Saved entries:
--------------------------------------------------
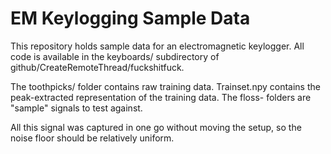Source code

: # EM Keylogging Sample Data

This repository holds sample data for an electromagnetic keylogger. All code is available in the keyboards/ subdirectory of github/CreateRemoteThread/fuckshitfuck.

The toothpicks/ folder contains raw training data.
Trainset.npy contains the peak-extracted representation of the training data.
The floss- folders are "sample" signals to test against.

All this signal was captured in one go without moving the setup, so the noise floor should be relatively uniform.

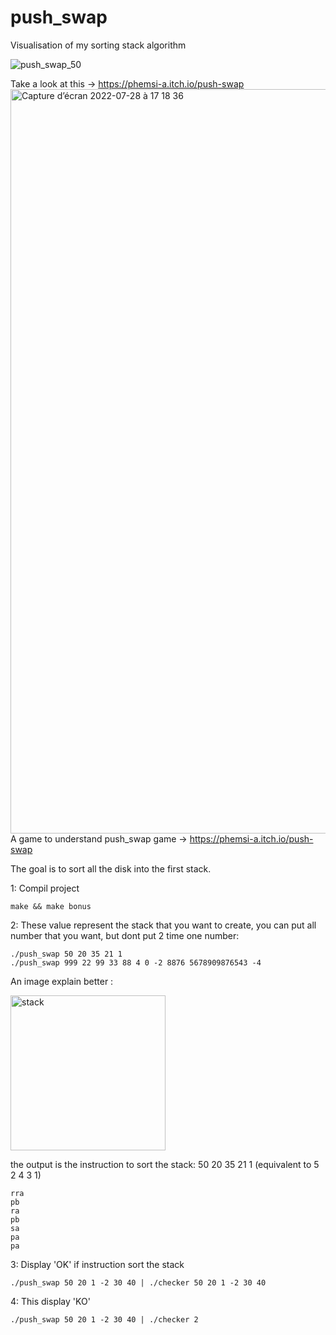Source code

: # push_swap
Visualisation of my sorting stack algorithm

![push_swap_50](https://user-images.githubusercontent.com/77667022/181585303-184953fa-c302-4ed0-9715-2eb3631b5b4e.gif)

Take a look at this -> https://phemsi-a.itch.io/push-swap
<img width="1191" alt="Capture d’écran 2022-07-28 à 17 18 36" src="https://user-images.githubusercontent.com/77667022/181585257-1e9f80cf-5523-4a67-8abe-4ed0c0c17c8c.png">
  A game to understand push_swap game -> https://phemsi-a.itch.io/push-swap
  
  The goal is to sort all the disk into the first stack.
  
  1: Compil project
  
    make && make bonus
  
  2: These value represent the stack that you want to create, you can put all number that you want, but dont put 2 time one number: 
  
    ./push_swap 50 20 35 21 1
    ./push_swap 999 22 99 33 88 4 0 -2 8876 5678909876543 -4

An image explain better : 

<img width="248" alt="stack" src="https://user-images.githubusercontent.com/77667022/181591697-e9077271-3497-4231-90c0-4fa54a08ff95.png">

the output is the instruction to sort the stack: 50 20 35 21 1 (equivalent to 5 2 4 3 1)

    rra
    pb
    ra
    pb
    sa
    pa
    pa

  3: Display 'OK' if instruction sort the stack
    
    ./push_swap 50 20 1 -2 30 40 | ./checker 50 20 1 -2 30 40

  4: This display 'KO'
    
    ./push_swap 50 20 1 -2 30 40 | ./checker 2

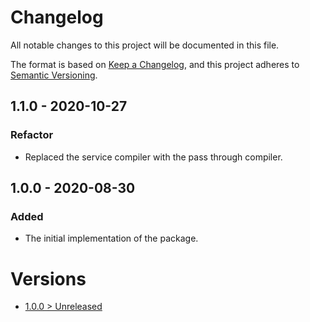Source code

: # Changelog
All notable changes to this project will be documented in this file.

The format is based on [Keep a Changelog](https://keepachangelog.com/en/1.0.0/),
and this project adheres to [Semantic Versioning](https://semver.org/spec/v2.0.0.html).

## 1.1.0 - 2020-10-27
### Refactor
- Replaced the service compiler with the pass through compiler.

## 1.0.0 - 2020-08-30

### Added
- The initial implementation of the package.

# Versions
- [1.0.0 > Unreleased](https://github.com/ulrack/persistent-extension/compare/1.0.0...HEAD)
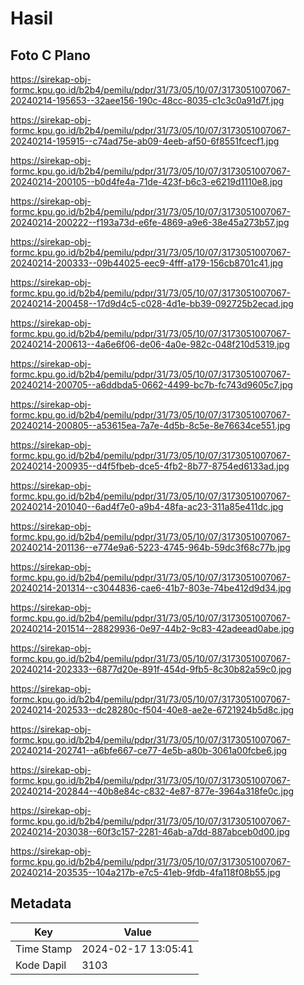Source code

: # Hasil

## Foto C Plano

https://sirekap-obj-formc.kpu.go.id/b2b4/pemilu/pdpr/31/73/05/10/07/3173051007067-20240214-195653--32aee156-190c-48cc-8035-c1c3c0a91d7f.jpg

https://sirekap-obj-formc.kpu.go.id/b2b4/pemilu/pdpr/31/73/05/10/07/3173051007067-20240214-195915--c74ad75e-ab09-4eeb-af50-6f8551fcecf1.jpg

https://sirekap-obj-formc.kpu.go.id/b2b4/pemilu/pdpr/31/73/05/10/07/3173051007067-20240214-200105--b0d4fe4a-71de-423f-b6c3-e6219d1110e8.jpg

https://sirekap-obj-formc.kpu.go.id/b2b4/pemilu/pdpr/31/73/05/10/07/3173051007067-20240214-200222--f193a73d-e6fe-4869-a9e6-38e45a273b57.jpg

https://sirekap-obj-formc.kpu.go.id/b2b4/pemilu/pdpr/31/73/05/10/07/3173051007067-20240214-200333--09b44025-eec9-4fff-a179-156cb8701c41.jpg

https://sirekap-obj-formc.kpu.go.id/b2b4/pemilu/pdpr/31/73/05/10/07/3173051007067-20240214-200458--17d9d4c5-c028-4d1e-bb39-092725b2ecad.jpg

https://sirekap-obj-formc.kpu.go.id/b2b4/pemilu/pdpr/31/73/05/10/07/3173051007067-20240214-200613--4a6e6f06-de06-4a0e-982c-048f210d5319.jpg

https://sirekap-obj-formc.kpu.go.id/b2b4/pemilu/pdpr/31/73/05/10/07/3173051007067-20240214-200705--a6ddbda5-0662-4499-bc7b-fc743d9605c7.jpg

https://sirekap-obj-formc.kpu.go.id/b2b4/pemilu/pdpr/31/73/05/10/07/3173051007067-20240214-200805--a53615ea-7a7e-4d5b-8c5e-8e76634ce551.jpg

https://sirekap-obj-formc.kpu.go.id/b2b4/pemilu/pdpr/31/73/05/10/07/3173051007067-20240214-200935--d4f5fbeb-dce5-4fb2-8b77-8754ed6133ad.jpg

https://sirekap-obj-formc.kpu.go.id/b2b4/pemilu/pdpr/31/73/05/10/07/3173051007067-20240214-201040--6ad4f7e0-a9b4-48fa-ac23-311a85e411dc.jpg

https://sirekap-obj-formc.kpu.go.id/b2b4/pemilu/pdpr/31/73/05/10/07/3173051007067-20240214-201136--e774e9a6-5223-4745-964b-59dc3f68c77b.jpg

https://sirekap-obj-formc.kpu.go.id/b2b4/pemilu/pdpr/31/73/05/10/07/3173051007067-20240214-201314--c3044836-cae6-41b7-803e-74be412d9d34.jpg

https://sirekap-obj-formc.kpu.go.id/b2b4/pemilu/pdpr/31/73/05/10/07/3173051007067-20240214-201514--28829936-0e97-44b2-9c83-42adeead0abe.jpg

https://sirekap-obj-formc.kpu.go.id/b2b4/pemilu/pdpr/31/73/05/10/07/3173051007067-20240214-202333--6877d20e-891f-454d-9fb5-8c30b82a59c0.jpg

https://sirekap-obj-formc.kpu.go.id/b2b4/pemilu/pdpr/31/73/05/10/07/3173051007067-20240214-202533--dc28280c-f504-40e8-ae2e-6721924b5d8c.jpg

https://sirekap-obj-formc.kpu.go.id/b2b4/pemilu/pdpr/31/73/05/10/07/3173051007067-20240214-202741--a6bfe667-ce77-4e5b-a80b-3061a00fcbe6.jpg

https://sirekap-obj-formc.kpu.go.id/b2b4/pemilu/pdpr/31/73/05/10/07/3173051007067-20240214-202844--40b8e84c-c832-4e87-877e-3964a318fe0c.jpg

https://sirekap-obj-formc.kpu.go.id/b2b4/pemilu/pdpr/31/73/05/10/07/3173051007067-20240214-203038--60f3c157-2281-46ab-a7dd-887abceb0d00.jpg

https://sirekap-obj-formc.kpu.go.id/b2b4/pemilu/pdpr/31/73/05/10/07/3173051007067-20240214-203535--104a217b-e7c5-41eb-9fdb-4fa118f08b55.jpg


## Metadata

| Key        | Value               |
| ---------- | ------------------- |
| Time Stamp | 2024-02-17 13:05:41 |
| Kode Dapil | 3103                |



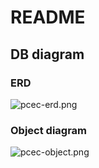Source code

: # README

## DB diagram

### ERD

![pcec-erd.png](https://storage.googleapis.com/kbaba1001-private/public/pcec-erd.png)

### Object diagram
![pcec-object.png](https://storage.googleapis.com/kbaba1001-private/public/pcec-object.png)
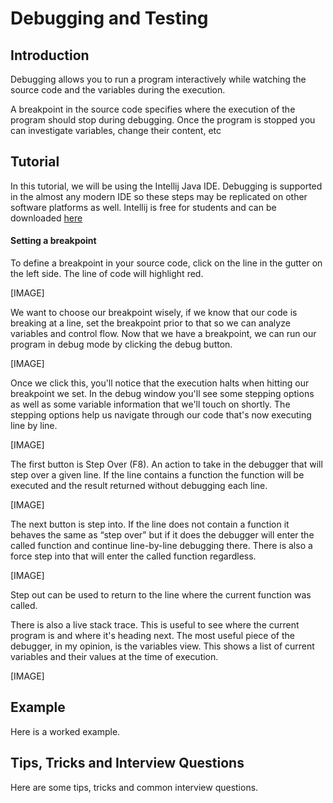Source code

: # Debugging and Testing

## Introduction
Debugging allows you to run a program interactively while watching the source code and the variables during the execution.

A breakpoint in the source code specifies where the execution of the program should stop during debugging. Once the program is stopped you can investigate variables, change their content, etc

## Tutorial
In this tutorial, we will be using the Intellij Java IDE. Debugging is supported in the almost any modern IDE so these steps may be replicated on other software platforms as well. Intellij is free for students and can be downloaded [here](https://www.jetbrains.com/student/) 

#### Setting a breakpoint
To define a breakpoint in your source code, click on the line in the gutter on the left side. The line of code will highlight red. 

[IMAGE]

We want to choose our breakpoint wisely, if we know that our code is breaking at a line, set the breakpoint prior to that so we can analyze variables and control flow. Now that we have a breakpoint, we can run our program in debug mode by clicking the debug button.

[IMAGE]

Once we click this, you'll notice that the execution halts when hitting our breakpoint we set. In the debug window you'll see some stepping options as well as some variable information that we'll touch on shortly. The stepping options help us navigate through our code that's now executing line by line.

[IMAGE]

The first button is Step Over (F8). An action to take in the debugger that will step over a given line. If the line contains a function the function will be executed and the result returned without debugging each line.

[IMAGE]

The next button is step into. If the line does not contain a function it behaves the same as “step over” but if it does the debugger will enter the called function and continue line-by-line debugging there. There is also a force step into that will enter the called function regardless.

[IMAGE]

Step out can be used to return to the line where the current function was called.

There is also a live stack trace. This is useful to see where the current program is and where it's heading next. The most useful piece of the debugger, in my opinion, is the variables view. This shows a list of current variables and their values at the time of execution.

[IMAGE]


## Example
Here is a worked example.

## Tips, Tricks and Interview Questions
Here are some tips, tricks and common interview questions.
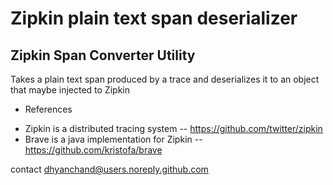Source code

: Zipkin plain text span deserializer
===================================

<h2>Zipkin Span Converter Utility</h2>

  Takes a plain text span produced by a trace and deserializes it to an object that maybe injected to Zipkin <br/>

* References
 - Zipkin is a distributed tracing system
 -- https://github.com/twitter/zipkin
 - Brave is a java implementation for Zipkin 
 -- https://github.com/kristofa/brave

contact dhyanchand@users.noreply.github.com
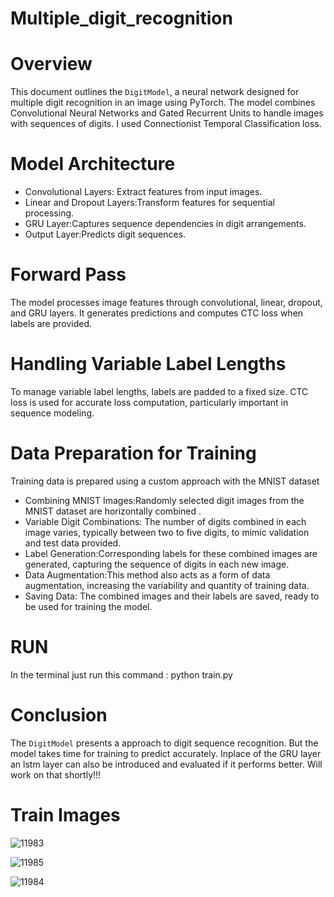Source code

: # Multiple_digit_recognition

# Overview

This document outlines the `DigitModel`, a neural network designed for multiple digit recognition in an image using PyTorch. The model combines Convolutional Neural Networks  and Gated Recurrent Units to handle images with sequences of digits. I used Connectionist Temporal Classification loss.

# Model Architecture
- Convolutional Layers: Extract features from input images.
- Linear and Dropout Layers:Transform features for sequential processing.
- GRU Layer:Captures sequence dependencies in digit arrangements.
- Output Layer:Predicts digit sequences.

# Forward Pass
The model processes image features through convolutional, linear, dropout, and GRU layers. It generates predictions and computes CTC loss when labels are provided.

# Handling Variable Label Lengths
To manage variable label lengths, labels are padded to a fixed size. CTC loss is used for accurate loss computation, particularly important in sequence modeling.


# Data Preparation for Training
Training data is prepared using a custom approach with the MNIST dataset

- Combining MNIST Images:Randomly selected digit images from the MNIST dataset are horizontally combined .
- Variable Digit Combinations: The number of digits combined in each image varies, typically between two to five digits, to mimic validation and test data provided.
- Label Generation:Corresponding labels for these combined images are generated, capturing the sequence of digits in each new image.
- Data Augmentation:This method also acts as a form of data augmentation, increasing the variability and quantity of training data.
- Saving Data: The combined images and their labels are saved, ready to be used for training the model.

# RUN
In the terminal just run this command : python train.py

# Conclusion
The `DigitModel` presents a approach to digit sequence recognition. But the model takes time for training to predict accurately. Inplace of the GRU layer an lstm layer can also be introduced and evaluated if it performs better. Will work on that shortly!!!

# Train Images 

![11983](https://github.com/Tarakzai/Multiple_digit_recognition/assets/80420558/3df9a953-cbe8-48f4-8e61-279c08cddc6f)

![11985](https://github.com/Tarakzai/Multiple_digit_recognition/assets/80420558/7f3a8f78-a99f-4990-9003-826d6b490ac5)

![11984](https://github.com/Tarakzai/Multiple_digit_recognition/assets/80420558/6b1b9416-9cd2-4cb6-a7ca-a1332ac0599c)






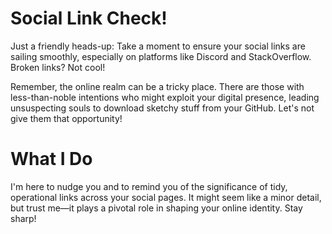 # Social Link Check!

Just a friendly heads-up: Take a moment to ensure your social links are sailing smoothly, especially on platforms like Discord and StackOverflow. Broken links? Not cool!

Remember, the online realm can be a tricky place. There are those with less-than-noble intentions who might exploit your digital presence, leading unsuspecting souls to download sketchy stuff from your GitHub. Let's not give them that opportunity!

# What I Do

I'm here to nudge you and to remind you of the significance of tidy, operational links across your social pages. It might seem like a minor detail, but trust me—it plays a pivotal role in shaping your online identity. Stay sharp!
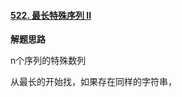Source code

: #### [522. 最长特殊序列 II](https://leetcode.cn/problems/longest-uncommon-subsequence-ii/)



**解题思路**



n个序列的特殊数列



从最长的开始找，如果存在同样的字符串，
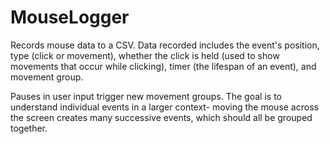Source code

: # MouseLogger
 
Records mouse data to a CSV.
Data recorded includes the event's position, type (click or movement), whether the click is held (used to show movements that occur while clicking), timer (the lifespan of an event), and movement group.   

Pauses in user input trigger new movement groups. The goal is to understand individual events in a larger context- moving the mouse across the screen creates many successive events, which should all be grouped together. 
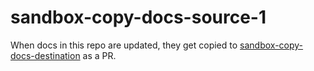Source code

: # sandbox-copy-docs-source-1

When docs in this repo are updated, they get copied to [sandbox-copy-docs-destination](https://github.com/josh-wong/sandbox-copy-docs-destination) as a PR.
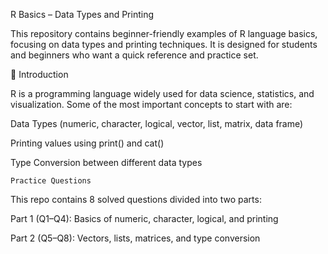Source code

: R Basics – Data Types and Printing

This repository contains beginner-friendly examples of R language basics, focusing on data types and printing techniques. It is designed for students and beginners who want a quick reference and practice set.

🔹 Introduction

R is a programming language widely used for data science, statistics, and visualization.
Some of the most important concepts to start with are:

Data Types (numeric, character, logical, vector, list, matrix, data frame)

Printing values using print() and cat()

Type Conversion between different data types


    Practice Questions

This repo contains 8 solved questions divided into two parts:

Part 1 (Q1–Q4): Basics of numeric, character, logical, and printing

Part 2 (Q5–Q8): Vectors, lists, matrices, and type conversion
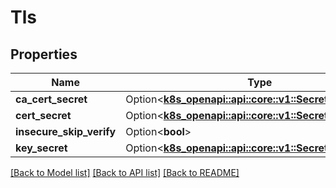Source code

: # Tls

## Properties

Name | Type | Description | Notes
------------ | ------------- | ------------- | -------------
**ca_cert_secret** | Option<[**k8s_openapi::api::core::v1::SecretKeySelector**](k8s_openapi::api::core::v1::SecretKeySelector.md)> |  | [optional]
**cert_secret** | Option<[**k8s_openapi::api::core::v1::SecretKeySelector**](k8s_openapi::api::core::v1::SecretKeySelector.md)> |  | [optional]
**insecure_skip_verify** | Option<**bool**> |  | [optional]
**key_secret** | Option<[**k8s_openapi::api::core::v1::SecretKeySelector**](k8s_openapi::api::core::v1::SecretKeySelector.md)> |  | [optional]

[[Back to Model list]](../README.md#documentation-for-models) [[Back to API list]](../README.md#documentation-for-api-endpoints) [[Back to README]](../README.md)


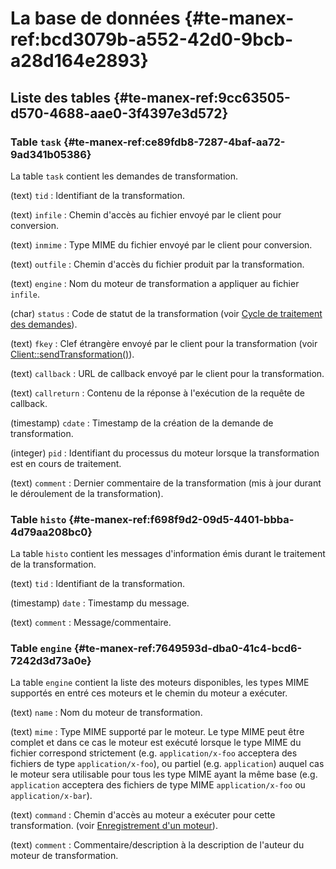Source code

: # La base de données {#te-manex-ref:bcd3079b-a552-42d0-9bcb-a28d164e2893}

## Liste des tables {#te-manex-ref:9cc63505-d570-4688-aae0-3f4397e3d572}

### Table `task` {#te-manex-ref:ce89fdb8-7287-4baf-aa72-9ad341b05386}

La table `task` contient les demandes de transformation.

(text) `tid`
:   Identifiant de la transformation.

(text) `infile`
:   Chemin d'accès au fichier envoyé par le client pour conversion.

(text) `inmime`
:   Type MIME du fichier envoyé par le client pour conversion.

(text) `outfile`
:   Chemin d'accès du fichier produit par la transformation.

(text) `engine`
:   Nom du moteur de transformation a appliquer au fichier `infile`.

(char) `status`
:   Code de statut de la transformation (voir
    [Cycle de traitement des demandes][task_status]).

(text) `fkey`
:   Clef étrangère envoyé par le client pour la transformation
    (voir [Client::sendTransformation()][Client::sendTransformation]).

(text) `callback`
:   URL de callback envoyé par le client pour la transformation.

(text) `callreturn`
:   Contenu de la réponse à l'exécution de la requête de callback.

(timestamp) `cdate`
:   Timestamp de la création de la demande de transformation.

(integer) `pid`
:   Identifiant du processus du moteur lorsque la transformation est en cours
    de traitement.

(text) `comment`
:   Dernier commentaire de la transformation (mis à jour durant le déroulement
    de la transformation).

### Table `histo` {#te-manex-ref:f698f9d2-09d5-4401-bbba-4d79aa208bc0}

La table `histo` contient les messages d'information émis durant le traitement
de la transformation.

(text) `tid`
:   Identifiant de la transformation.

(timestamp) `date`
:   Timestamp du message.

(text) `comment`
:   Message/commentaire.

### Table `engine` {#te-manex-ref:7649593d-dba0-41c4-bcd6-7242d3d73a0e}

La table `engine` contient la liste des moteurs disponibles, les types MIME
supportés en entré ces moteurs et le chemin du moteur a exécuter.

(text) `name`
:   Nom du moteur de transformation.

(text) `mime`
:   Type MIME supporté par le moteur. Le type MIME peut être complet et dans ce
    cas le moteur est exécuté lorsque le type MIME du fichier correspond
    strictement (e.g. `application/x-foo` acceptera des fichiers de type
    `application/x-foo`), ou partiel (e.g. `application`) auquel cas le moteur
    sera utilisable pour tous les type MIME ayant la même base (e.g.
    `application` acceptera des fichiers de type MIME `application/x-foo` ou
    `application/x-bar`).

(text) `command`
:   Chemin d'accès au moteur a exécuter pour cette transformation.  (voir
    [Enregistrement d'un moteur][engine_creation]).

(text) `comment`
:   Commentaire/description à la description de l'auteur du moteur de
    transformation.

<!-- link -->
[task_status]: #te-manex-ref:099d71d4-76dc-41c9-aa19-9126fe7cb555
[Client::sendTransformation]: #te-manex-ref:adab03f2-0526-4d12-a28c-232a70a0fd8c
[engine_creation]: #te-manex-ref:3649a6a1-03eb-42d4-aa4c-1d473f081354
--------------------------------------------------
Action item: Look above for the line with "## DB diagram" and the line with "## Introduction". Give again exactly those two lines and all lines between them, pictures excluded.

Solution to this exercise:
## DB diagram

### ERD

![pcec-erd.png](https://storage.googleapis.com/kbaba1001-private/public/pcec-erd.png)

### Object diagram
![pcec-object.png](https://storage.googleapis.com/kbaba1001-private/public/pcec-object.png)
Source code

: # Debugging and Testing

## Introduction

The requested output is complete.